I've come to realize that this isn't a "blog" in any meaningful sense. I just don't update it enough. It's more a website that happens to have an RSS feed if you care.

So as blogs go, this site is fairly poorly linked.

Nevertheless, I periodically check Technorati, just in case. I'm sometimes surprised. But at least as of this writing, the top three hits are clearly spam blogs. What I find most odd is how they pluck postings not from my current feed, but from the distant past. This is probably to foil the easiest countering methodology, which would be noticing certain blogs that just clone other blogs. (In that case, regardless of whether they are spam or legitimate aggregators, you probably don't want them in your Technorati results, if you're Technorati.)

The only posts I notice in the spam blogs are posts I made that linked to other posts, which then get picked up by Technorati as links back to this site. Since this is relatively rare, presumably there are also a lot of other spam blogs picking up my stuff that I don't notice.

This is interesting because this blog is a nothing. Several of the "canonical" weblog lists don't have iRi. Whoever is collecting the list of sites to... ahhh... "repurpose" is pretty thorough.

This bring up the interesting question of whether this can be prevented from destroying the value of Technorati both as a search engine and as a way of telling who is linking back to you. Probably the most powerful approach would be something that most people would probably call "Bayesian Fingerprinting", which would be wrong but that won't stop anybody who isn't an academic. You could "fingerprint" a blog with some sort of "bag of words"-type vector, which could tell with high reliability, albeit not perfect reliability, whether many blog posts are authored by the same person. Then, any blog that continuously has radically different fingerprints from posts to posts could be assumed to be a spam blog.

Can this be defeated? Yeah, probably. First of all while I'm sure this would work to some degree, I have no idea exactly how discriminating it could be. It may not be good enough. Second, any attempt at all at drawing similar posts from the pool of "all weblog posts" and using similar posts in one spam blog would defeat the system; defeating it would be easier than staying ahead.

Then again, I said the same thing about Bayesian spam filtering, and while I still believe my mathematical analysis is correct that Bayesian filters can be destroyed, it is evident that no spammer has ever had the background to figure out the process I outlined. (I know some spammers read it, but I've not yet seen any evidence they comprehended it.) The same thing could happen here.

I find myself continuously coming back to my old "LinkBack" model, a "trackback" kind of system I invented about a year or two before Trackback, but never deployed beyond a test system. It would have worked much like Trackback does now, except that instead of a blog "pinging" another blog, a central server tracked the blogs and extracted the "Trackbacks" automatically, and then compiled the "LinkBacks" into a report that the central server could push up to the linked blog.

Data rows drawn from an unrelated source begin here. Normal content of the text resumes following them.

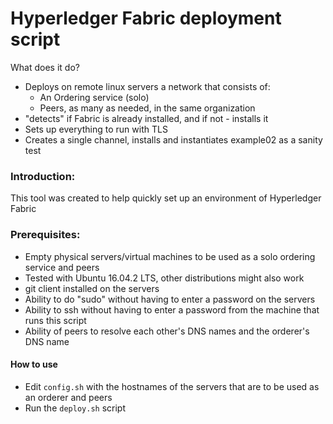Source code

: # Hyperledger Fabric deployment script

What does it do?
- Deploys on remote linux servers a network that consists of:
    - An Ordering service (solo)
    - Peers, as many as needed, in the same organization
- "detects" if Fabric is already installed, and if not - installs it
- Sets up everything to run with TLS
- Creates a single channel, installs and instantiates example02 as a sanity test

### Introduction:
This tool was created to help quickly set up an environment of Hyperledger Fabric

### Prerequisites:

- Empty physical servers/virtual machines to be used as a solo ordering service and peers
- Tested with Ubuntu 16.04.2 LTS, other distributions might also work
- git client installed on the servers
- Ability to do "sudo" without having to enter a password on the servers
- Ability to ssh without having to enter a password from the machine that runs this script
- Ability of peers to resolve each other's DNS names and the orderer's DNS name

#### How to use
- Edit `config.sh` with the hostnames of the servers that are to be used as an orderer and peers
- Run the `deploy.sh` script




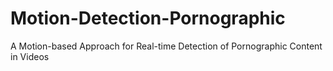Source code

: # Motion-Detection-Pornographic
A Motion-based Approach for Real-time Detection of Pornographic Content in Videos
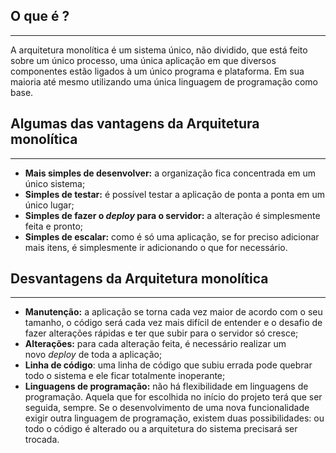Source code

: 
## O que é ?
---
A arquitetura monolítica é um sistema único, não dividido, que está feito sobre um único processo, uma única aplicação em que diversos componentes estão ligados à um único programa e plataforma. Em sua maioria até mesmo utilizando uma única linguagem de programação como base.


## Algumas das vantagens da Arquitetura monolítica
---
-   **Mais simples de desenvolver:** a organização fica concentrada em um único sistema;
-   **Simples de testar:** é possível testar a aplicação de ponta a ponta em um único lugar;
-   **Simples de fazer o _deploy_ para o servidor:** a alteração é simplesmente feita e pronto;
-   **Simples de escalar:** como é só uma aplicação, se for preciso adicionar mais itens, é simplesmente ir adicionando o que for necessário.


## Desvantagens da Arquitetura monolítica
---
- **Manutenção:** a aplicação se torna cada vez maior de acordo com o seu tamanho, o código será cada vez mais difícil de entender e o desafio de fazer alterações rápidas e ter que subir para o servidor só cresce;
- **Alterações:** para cada alteração feita, é necessário realizar um novo _deploy_ de toda a aplicação;
- **Linha de código**: uma linha de código que subiu errada pode quebrar todo o sistema e ele ficar totalmente inoperante;
- **Linguagens de programação:** não há flexibilidade em linguagens de programação. Aquela que for escolhida no início do projeto terá que ser seguida, sempre. Se o desenvolvimento de uma nova funcionalidade exigir outra linguagem de programação, existem duas possibilidades: ou todo o código é alterado ou a arquitetura do sistema precisará ser trocada.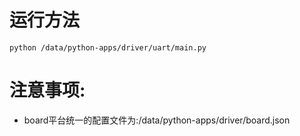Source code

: # 运行方法
`python /data/python-apps/driver/uart/main.py`

# 注意事项:
* board平台统一的配置文件为:/data/python-apps/driver/board.json
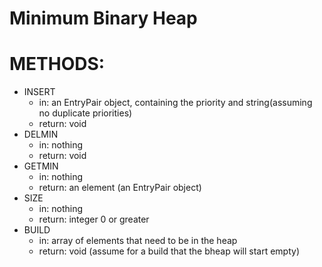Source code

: # Minimum Binary Heap

# METHODS:
- INSERT
   - in: an EntryPair object, containing the priority and string(assuming no duplicate priorities)
   - return: void
- DELMIN
   - in: nothing
   - return: void
- GETMIN
  - in: nothing
  - return: an element (an EntryPair object)
- SIZE
  - in: nothing
  - return: integer 0 or greater
- BUILD
  - in: array of elements that need to be in the heap
  - return: void (assume for a build that the bheap will start empty)

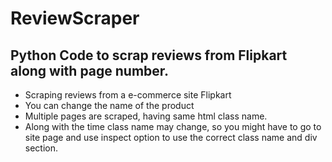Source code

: # ReviewScraper
## Python Code to scrap reviews from Flipkart along with page number.

- Scraping reviews from a e-commerce site Flipkart
- You can change the name of the product
- Multiple pages are scraped, having same html class name.
- Along with the time class name may change, so you might have to go to site page and use inspect option to use the correct class name and div section.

The core sociological aspect of my idea was based around the belief that any global, open resource will be polluted, no matter what, so the key is to not have a global, open resource. Thus, my goal was to have many, many, many "LinkBack" communities and corresponding servers, each managed according to whatever policies that community saw fit; I figured most would go through an initial openness period, until they discovered that didn't work, then close the membership up somehow. Any blog could belong to any number of these communities.

Come to think of it, this is a trivial addition to Trackback if the problem even becomes acute enough; accepting Trackbacks only from known blogs, or whitelisting known blogs and sharing the whitelists with "communities" of blogs, would be pretty easy.

None of this is an option for Technorati, of course, so I'll be intrigued to see how they handle this problem, if indeed they do at all. iRi will most likely continue to be a wonderful way to check up on their progress, as I'm not expecting a glut of real incoming links anytime soon.